She was taller than he was. She looked down on him from deep warm brown eyes, and after a moment she smiled. “I am Xibalba,” she said. “Welcome to my city.”

That she was speaking accented but clear Iberian was hardly a surprise to the placidly disoriented Ginés at this point. “I am Ginés Pérez de Cabrera e Hita,” he said.

“Yes,” said the woman—Xibalba. She spun on her heel and walked into the darkness of the little building atop the pyramid. Ginés watched the rhythmic sway of her ass for a moment or two before he caught himself, wrenched his gaze a few feet up her back to the spot where her long black hair swished across the muscles of her shoulder blades, and followed her in.

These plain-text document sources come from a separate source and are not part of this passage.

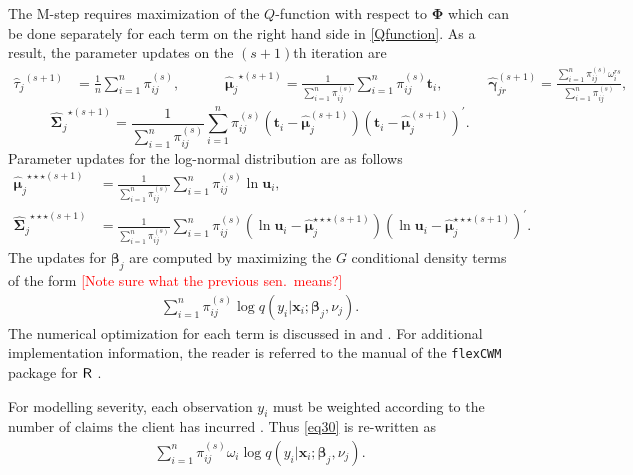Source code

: \documentclass[12pt,letterpaper]{article}
\numberwithin{equation}{section}
\numberwithin{equation}{section}
\numberwithin{equation}{section}
\begin{document}
The M-step requires maximization of the $Q$-function with respect to $\bm \Phi$ which can be done separately for each term on the right hand side in \eqref{Qfunction}. %
As a result, the parameter updates on the $(s+1)$th iteration are
\begin{align*}
{\hat{\tau}_j}^{(s+1)}&=\frac{1}{n} \sum_{i=1}^n \pi_{ij}^{(s)}, && && {\hat{\bm{\mu}}_j}^{\star (s+1)}=\frac{1}{\sum_{i=1}^n \pi_{ij}^{(s)}} \sum_{i=1}^n \pi_{ij}^{(s)}\bm t_i, &&  && {\hat{\bm \gamma}^{(s+1)}_{jr}} =\frac{\sum_{i=1}^n \pi_{ij}^{(s)} \omega^{rs}_i} {\sum_{i=1}^n \pi_{ij}^{(s)}},
\end{align*}
$$
 {\widehat{\bm \Sigma^{}}_j}^{\star(s+1)}=\frac{1}{\sum_{i=1}^n \pi_{ij}^{(s)}} \sum_{i=1}^n \pi_{ij}^{(s)}(\bm t_i-\hat{\bm \mu}^{(s+1)}_j) (\bm t_i-\hat{\bm \mu}^{(s+1)}_j)^{'}.
$$
Parameter updates for the log-normal distribution are as follows
\begin{equation*}\begin{split}
{\hat{\bm \mu}_j}^{\star\star\star (s+1)}&=\frac{1}{\sum_{i=1}^n \pi_{ij}^{(s)}} \sum_{i=1}^n \pi_{ij}^{(s)}\ln \bm u_i,\\
{\widehat{\bm \Sigma}_j}^{\star\star\star(s+1)}&=\frac{1}{\sum_{i=1}^n \pi_{ij}^{(s)}} \sum_{i=1}^n \pi_{ij}^{(s)}(\ln \bm u_i-\hat{\bm \mu}^{\star\star\star(s+1)}_j) (\ln \bm u_i-\hat{\bm \mu}^{\star\star\star(s+1)}_j)^{'}. 
\end{split}\end{equation*}
The updates for $\bm{\beta}_j$ are computed by maximizing the $G$ conditional density terms of the form  \textcolor{red}{[Note sure what the previous sen.\ means?]}
\begin{align}
\sum_{i=1}^{n}\pi^{(s)}_{ij} \log{q}(y_i|\bm x_i;\bm \beta_j,\nu_j).
\label{eq30}
\end{align}
The numerical optimization for each term is discussed in \cite{Wedel+DeSabro:1995} and \cite{Wedel:2002}.
For additional implementation information, the reader is referred to the manual of the {\tt flexCWM} package \citep{Ingrassia+Punzo+Vittadini+Minotti:2015} for ${\sf R}$ \citep{R18}.

For modelling severity, each observation $y_i$ must be weighted according to the number of claims the client has incurred \citep[see pages 118-119][]{frees2015}. Thus \eqref{eq30} is re-written as 
\begin{align}
\sum_{i=1}^{n}\pi^{(s)}_{ij} \mathcal{\omega}_i \log{q}(y_i|\bm x_i;\bm \beta_j,\nu_j).
\label{eqFrees}
\end{align}
\end{document}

Behind and below him, the crowd on the plaza sent up a cheer.

The interior of the building was surprisingly small, and even at noonday was only dimly lit by torches. The walls were lined with reliefs, picked out in dark earthy pigments with the occasional touch of gold or jade or lapis shining in the torchlight. Ginés couldn’t concentrate on them for more than a moment, though. In the half-dark, somehow Xibalba was even more striking. Her earrings and pectoral and piercings and belt all gleamed, and so did her eyes and even, white teeth as she smiled at him again.

“Why are you here?” she asked.

“I don’t know,” he said. He had been floating with the current since he first saw the city.

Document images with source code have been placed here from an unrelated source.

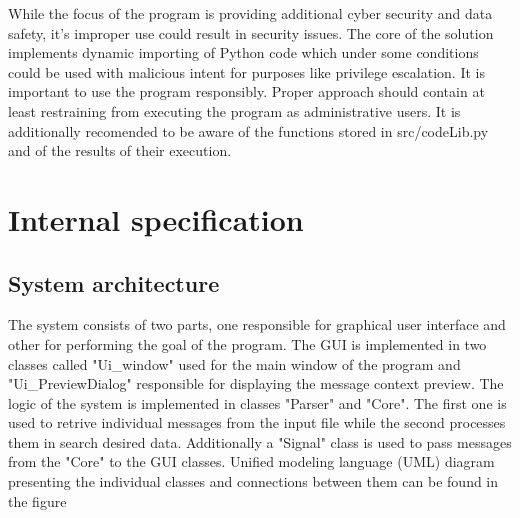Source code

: \documentclass[a4paper,twoside,12pt]{book}
\begin{document}
While the focus of the program is providing additional cyber security and data safety, it's 
improper use could result in security issues. The core of the solution implements
dynamic importing of Python code which under some conditions could be used with malicious
intent for purposes like privilege escalation. It is important to use the program 
responsibly. Proper approach should contain at least restraining from executing
the program as administrative users. It is additionally recomended to be aware of the 
functions stored in src/codeLib.py and of the results of their execution. 

\chapter{Internal specification}



\section{System architecture}

The system consists of two parts, one responsible for graphical user interface and other for
performing the goal of the program. The GUI is implemented in two classes called "Ui\_window" used for the main window of the program and "Ui\_PreviewDialog" responsible for displaying 
the message context preview. The logic of the system is implemented in classes "Parser" and "Core". The first one is used to retrive individual messages from the input file while the second
processes them in search desired data. Additionally a "Signal" class is used to pass messages from the "Core" to the GUI classes. Unified modeling language (UML) diagram presenting the individual classes and connections between them can be found in the figure %
\end{document}
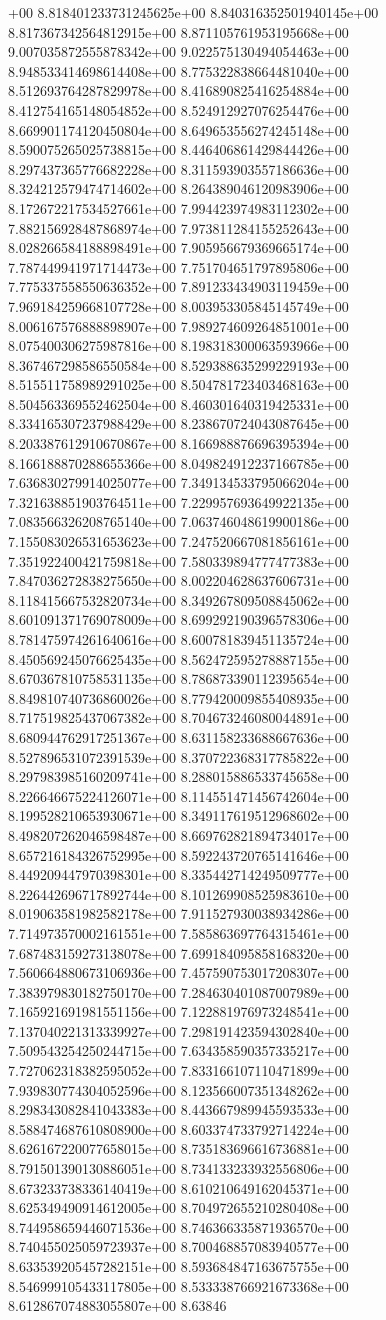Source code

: +00	8.818401233731245625e+00	8.840316352501940145e+00	8.817367342564812915e+00	8.871105761953195668e+00	9.007035872555878342e+00	9.022575130494054463e+00	8.948533414698614408e+00	8.775322838664481040e+00	8.512693764287829978e+00	8.416890825416254884e+00	8.412754165148054852e+00	8.524912927076254476e+00	8.669901174120450804e+00	8.649653556274245148e+00	8.590075265025738815e+00	8.446406861429844426e+00	8.297437365776682228e+00	8.311593903557186636e+00	8.324212579474714602e+00	8.264389046120983906e+00	8.172672217534527661e+00	7.994423974983112302e+00	7.882156928487868974e+00	7.973811284155252643e+00	8.028266584188898491e+00	7.905956679369665174e+00	7.787449941971714473e+00	7.751704651797895806e+00	7.775337558550636352e+00	7.891233434903119459e+00	7.969184259668107728e+00	8.003953305845145749e+00	8.006167576888898907e+00	7.989274609264851001e+00	8.075400306275987816e+00	8.198318300063593966e+00	8.367467298586550584e+00	8.529388635299229193e+00	8.515511758989291025e+00	8.504781723403468163e+00	8.504563369552462504e+00	8.460301640319425331e+00	8.334165307237988429e+00	8.238670724043087645e+00	8.203387612910670867e+00	8.166988876696395394e+00	8.166188870288655366e+00	8.049824912237166785e+00	7.636830279914025077e+00	7.349134533795066204e+00	7.321638851903764511e+00	7.229957693649922135e+00	7.083566326208765140e+00	7.063746048619900186e+00	7.155083026531653623e+00	7.247520667081856161e+00	7.351922400421759818e+00	7.580339894777477383e+00	7.847036272838275650e+00	8.002204628637606731e+00	8.118415667532820734e+00	8.349267809508845062e+00	8.601091371769078009e+00	8.699292190396578306e+00	8.781475974261640616e+00	8.600781839451135724e+00	8.450569245076625435e+00	8.562472595278887155e+00	8.670367810758531135e+00	8.786873390112395654e+00	8.849810740736860026e+00	8.779420009855408935e+00	8.717519825437067382e+00	8.704673246080044891e+00	8.680944762917251367e+00	8.631158233688667636e+00	8.527896531072391539e+00	8.370722368317785822e+00	8.297983985160209741e+00	8.288015886533745658e+00	8.226646675224126071e+00	8.114551471456742604e+00	8.199528210653930671e+00	8.349117619512968602e+00	8.498207262046598487e+00	8.669762821894734017e+00	8.657216184326752995e+00	8.592243720765141646e+00	8.449209447970398301e+00	8.335442714249509777e+00	8.226442696717892744e+00	8.101269908525983610e+00	8.019063581982582178e+00	7.911527930038934286e+00	7.714973570002161551e+00	7.585863697764315461e+00	7.687483159273138078e+00	7.699184095858168320e+00	7.560664880673106936e+00	7.457590753017208307e+00	7.383979830182750170e+00	7.284630401087007989e+00	7.165921691981551156e+00	7.122881976973248541e+00	7.137040221313339927e+00	7.298191423594302840e+00	7.509543254250244715e+00	7.634358590357335217e+00	7.727062318382595052e+00	7.833166107110471899e+00	7.939830774304052596e+00	8.123566007351348262e+00	8.298343082841043383e+00	8.443667989945593533e+00	8.588474687610808900e+00	8.603374733792714224e+00	8.626167220077658015e+00	8.735183696616736881e+00	8.791501390130886051e+00	8.734133233932556806e+00	8.673233738336140419e+00	8.610210649162045371e+00	8.625349490914612005e+00	8.704972655210280408e+00	8.744958659446071536e+00	8.746366335871936570e+00	8.740455025059723937e+00	8.700468857083940577e+00	8.633539205457282151e+00	8.593684847163675755e+00	8.546999105433117805e+00	8.533338766921673368e+00	8.612867074883055807e+00	8.63846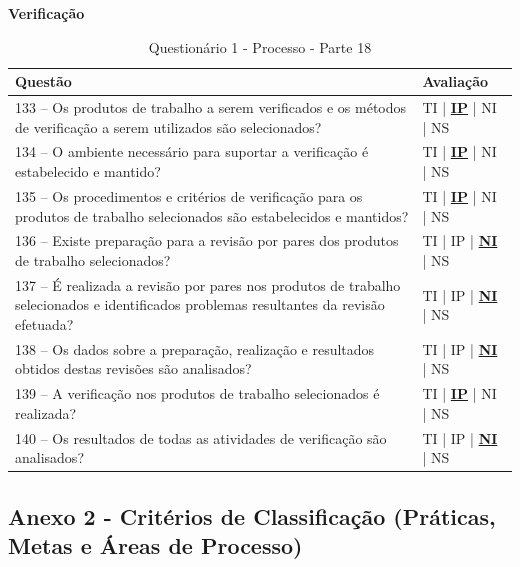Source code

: \documentclass[openany,10pt,a4paper]{article}
\begin{document}
\begin{appendix}
	\begin{table}[H]
	\textbf{Verificação }
		\centering
		\caption{Questionário 1 - Processo - Parte 18}
		\begin{tabular}{|p{5in}p{1in}|}		
			\hline
			\textbf{Questão}  & \textbf{Avaliação}\\ 
			\hline
			133 – Os produtos de trabalho a serem verificados e os métodos de verificação a serem 
	utilizados são selecionados?
	 & TI | \underline{\textbf{IP}} | NI | NS \\
			\hline
			134 – O ambiente necessário para suportar a verificação é estabelecido e mantido?
	 & TI | \underline{\textbf{IP}} | NI | NS \\
			\hline
			135 – Os procedimentos e critérios de verificação para os produtos de trabalho selecionados são 
	estabelecidos e mantidos?
	 & TI | \underline{\textbf{IP}} | NI | NS \\
			\hline
			136 – Existe preparação para a revisão por pares dos produtos de trabalho selecionados?
	 & TI | IP | \underline{\textbf{NI}} | NS \\
			\hline
			137 – É realizada a revisão por pares nos produtos de trabalho selecionados e identificados 
	problemas resultantes da revisão efetuada?
	  & TI | IP | \underline{\textbf{NI}} | NS \\
			\hline
			138 – Os dados sobre a preparação, realização e resultados obtidos destas revisões são 
	analisados?
	 & TI | IP | \underline{\textbf{NI}} | NS \\
	 \hline
			139 – A verificação nos produtos de trabalho selecionados é realizada?
	 & TI | \underline{\textbf{IP}} | NI | NS \\
	  \hline
			140 – Os resultados de todas as atividades de verificação são analisados? 
	 & TI | IP | \underline{\textbf{NI}} | NS \\
			\hline
		\end{tabular} 
	\end{table}
	
\subsection{Anexo 2 - Critérios de Classificação (Práticas, Metas e Áreas de Processo)}\label{anexo_processo_classificacao}


\end{appendix}
\end{document}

“Why are you here at all?” she asked again, gesturing broadly around her, at the endless miles of Hispaniolan jungle around her. “This is not a place for people.”

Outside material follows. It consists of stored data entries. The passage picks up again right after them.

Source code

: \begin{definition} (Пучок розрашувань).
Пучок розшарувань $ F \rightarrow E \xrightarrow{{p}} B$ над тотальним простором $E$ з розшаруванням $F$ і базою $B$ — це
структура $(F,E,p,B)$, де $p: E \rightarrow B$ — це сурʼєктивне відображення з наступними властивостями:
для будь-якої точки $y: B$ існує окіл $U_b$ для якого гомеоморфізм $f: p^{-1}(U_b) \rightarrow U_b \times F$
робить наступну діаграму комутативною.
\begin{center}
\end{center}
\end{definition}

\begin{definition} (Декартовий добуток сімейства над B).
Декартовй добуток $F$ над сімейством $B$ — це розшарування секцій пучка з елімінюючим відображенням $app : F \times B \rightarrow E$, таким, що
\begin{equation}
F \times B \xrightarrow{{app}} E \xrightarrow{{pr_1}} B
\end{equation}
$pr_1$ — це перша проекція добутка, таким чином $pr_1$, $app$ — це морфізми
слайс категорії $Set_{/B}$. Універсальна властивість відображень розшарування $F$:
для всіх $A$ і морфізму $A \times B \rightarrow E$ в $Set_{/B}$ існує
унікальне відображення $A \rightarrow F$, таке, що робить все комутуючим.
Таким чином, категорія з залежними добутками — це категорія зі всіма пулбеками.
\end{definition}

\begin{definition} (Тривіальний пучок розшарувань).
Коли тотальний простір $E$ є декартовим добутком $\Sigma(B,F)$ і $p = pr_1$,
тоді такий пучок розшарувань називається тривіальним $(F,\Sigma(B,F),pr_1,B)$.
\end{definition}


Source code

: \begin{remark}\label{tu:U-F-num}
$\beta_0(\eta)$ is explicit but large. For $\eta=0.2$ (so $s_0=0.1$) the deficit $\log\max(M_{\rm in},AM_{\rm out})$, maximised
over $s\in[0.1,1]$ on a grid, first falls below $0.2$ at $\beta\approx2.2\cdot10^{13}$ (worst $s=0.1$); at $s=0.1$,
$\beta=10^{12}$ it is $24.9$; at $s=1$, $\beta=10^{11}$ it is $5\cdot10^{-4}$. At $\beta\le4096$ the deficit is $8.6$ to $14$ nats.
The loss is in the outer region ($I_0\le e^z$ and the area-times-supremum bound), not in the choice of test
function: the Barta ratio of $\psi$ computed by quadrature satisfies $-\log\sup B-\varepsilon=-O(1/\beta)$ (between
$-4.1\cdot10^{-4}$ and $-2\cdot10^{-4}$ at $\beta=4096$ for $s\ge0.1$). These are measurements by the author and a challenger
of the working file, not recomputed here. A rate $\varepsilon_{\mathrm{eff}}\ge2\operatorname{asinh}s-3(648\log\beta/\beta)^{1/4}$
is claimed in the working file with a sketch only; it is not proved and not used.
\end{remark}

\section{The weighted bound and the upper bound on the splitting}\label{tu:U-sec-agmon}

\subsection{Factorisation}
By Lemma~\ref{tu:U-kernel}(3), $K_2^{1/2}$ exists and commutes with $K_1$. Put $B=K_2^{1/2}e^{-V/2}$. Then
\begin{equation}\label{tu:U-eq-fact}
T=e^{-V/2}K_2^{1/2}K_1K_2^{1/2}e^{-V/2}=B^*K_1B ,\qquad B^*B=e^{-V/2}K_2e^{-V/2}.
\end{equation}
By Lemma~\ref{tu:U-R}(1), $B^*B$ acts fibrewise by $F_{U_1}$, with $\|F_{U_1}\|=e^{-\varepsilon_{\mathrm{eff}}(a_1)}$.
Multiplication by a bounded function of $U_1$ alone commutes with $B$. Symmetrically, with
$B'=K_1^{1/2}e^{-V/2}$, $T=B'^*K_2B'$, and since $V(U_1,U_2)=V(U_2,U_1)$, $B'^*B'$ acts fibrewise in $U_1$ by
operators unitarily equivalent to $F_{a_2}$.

“We were looking for gold,” said Ginés. “Precious stones, spices, ivory. Or just a route through the jungle to a less terrible place.” They’d found little of the former and no sign of the latter: the city was cool and clean and Xibalba was wearing without concern what had to be several pounds of gold, but, of course, Ginés was hallucinating and soon going to die.

“You won’t find that here,” said Xibalba. “You were lucky to have found me.”

“I suppose,” agreed Ginés.

“You may rest here, and we will speak again later.”

She again turned away from him, and Ginés again followed.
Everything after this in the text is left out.